According to Sexual Respect Educator Lauren Kelly, 593 Amherst community members participated in the event, almost double the 305 who participated last year. Four hundred fifty-eight of this year’s participants pledged how they would promote sexual respect in the community. Among responses, one message sent encouraging messages to survivors: “They are stronger than they believe and more loved than they know.” Another message reminded the community about people’s equal treatment regardless of what they have been through: “Treating others with the respect they reserve, no matter what experience.” This year’s responses are displayed in the Keefe Campus Center Atrium. “The purpose is to remind everyone of our individual and collective responsibility in creating culture change,” Kelly told The Student.
“I’m truly grateful for the participation of students on campus,” Kelly said. “It really means a lot not only to all of us who were planning this event but also to students who really need our support. I hope more and more will join in this movement with us, so students can feel protected from their experiences and their voices.”
Emily Byers ’25, a participant in the Lights On event, said that she appreciated that the table was in the central area right in front of Val. “This is the only way I would have seen it. I’m glad that [the issue] has been treated as an important topic and not something to be hidden away inside a building.” In response to this year's prompt “How is your light on to promote sexual respect within a community?”, Byers emphasized the importance of “listening to friends and people around yourself while not being afraid to call out people and actions that make you feel uncomfortable.”
Sophie Durbin ’25, another Lights On participant, appreciated the event’s “focus on [an] installation that includes different student experiences and connects students with the resources that they need.”

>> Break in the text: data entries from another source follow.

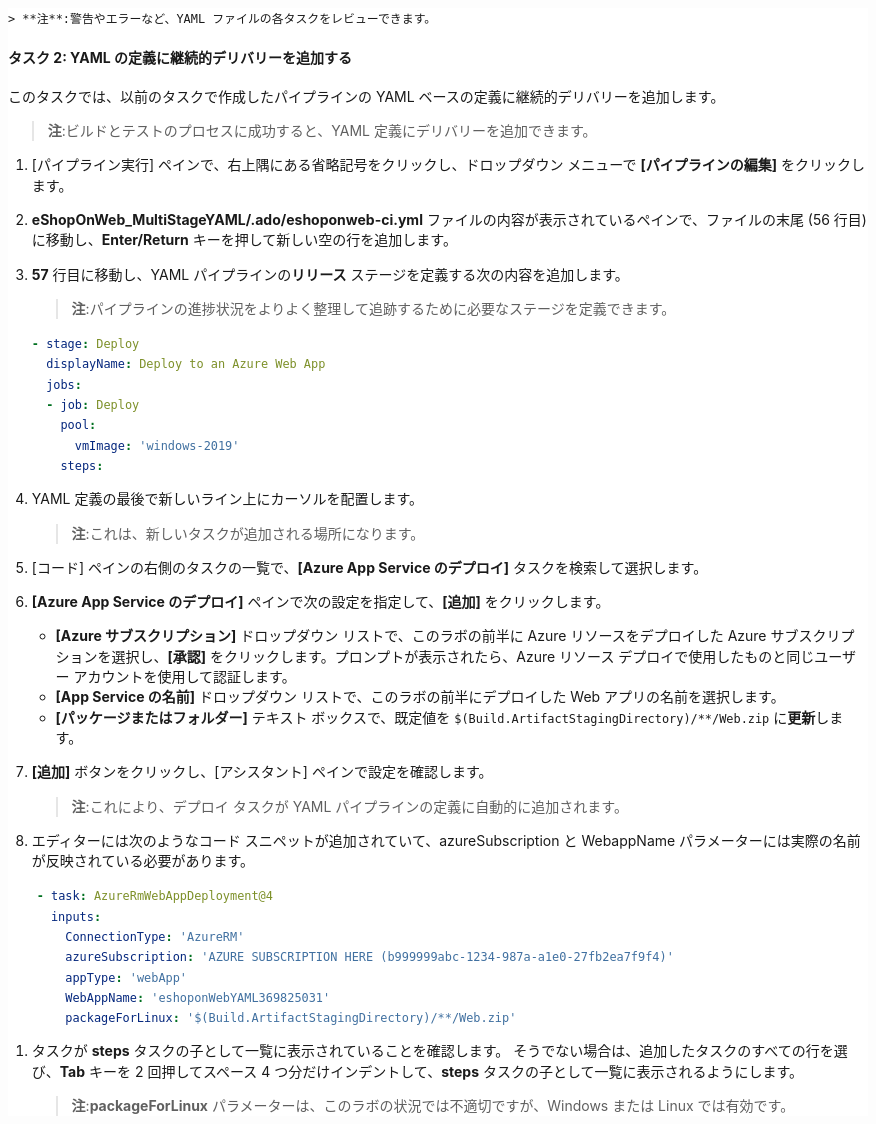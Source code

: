     > **注**:警告やエラーなど、YAML ファイルの各タスクをレビューできます。

#### <a name="task-2-add-continuous-delivery-to-the-yaml-definition"></a>タスク 2: YAML の定義に継続的デリバリーを追加する

このタスクでは、以前のタスクで作成したパイプラインの YAML ベースの定義に継続的デリバリーを追加します。

> **注**:ビルドとテストのプロセスに成功すると、YAML 定義にデリバリーを追加できます。

1. [パイプライン実行] ペインで、右上隅にある省略記号をクリックし、ドロップダウン メニューで **[パイプラインの編集]** をクリックします。
1. **eShopOnWeb_MultiStageYAML/.ado/eshoponweb-ci.yml** ファイルの内容が表示されているペインで、ファイルの末尾 (56 行目) に移動し、**Enter/Return** キーを押して新しい空の行を追加します。
1. **57** 行目に移動し、YAML パイプラインの**リリース** ステージを定義する次の内容を追加します。

    > **注**:パイプラインの進捗状況をよりよく整理して追跡するために必要なステージを定義できます。

    ```yaml
    - stage: Deploy
      displayName: Deploy to an Azure Web App
      jobs:
      - job: Deploy
        pool:
          vmImage: 'windows-2019'
        steps:
    ```

1. YAML 定義の最後で新しいライン上にカーソルを配置します。

    > **注**:これは、新しいタスクが追加される場所になります。

1. [コード] ペインの右側のタスクの一覧で、**[Azure App Service のデプロイ]** タスクを検索して選択します。
1. **[Azure App Service のデプロイ]** ペインで次の設定を指定して、**[追加]** をクリックします。

    - **[Azure サブスクリプション]** ドロップダウン リストで、このラボの前半に Azure リソースをデプロイした Azure サブスクリプションを選択し、**[承認]** をクリックします。プロンプトが表示されたら、Azure リソース デプロイで使用したものと同じユーザー アカウントを使用して認証します。
    - **[App Service の名前]** ドロップダウン リストで、このラボの前半にデプロイした Web アプリの名前を選択します。
    - **[パッケージまたはフォルダー]** テキスト ボックスで、既定値を `$(Build.ArtifactStagingDirectory)/**/Web.zip` に**更新**します。
1. **[追加]** ボタンをクリックし、[アシスタント] ペインで設定を確認します。

    > **注**:これにより、デプロイ タスクが YAML パイプラインの定義に自動的に追加されます。

1. エディターには次のようなコード スニペットが追加されていて、azureSubscription と WebappName パラメーターには実際の名前が反映されている必要があります。

```yaml
    - task: AzureRmWebAppDeployment@4
      inputs:
        ConnectionType: 'AzureRM'
        azureSubscription: 'AZURE SUBSCRIPTION HERE (b999999abc-1234-987a-a1e0-27fb2ea7f9f4)'
        appType: 'webApp'
        WebAppName: 'eshoponWebYAML369825031'
        packageForLinux: '$(Build.ArtifactStagingDirectory)/**/Web.zip'
```

1. タスクが **steps** タスクの子として一覧に表示されていることを確認します。 そうでない場合は、追加したタスクのすべての行を選び、**Tab** キーを 2 回押してスペース 4 つ分だけインデントして、**steps** タスクの子として一覧に表示されるようにします。

    > **注**:**packageForLinux** パラメーターは、このラボの状況では不適切ですが、Windows または Linux では有効です。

Kelly said that it was “rewarding and extremely powerful” to see members of the college community actively engage in promoting a culture of sexual respect. “One of our slogans is ‘No one has to do everything but everyone has to do something’ — it is encouraging when I see members across our community come together to lift up the work.”
This year’s SAAM comes in the wake of heightened campus conversations on sexual assault and misconduct, largely due to the Instagram account @amherstshareyourstory, which posts anonymous accounts from survivors. In response to the account, President Biddy Martin announced the launch of a comprehensive review of sexual assault on campus.
“Every story is heartbreaking, and therefore it is on all of us — through individual and collective action — to create a culture that supports and uplifts survivors,” said Kelly.
Kelly commented that SAAM strives to do work that goes beyond raising awareness about sexual violence. “Rather than using a comprehensive prevention approach, we address root causes of violence, examine the role that power and systems of oppression play, and provide skills and strategies to promote healthy interactions and communities,” she said.
Kelly attributed the success of SAAM to its sponsorship by the Health Education office and the hard work of PAs.
“In our office, we have incredible student leaders through the Peer Advocates who are committed to supporting survivors, teaching their peers to be active bystanders, and promoting sexual respect in their community,” said Kelly.
The 24-Hour Healing Fire, SAAM’s traditional closing event, will take place on the First-Year Quad from April 28 at 1 p.m. to April 29 at 1 p.m. The event partners with the Native & Indigenous Students Association and the Five College Native American & Indigenous Studies Program.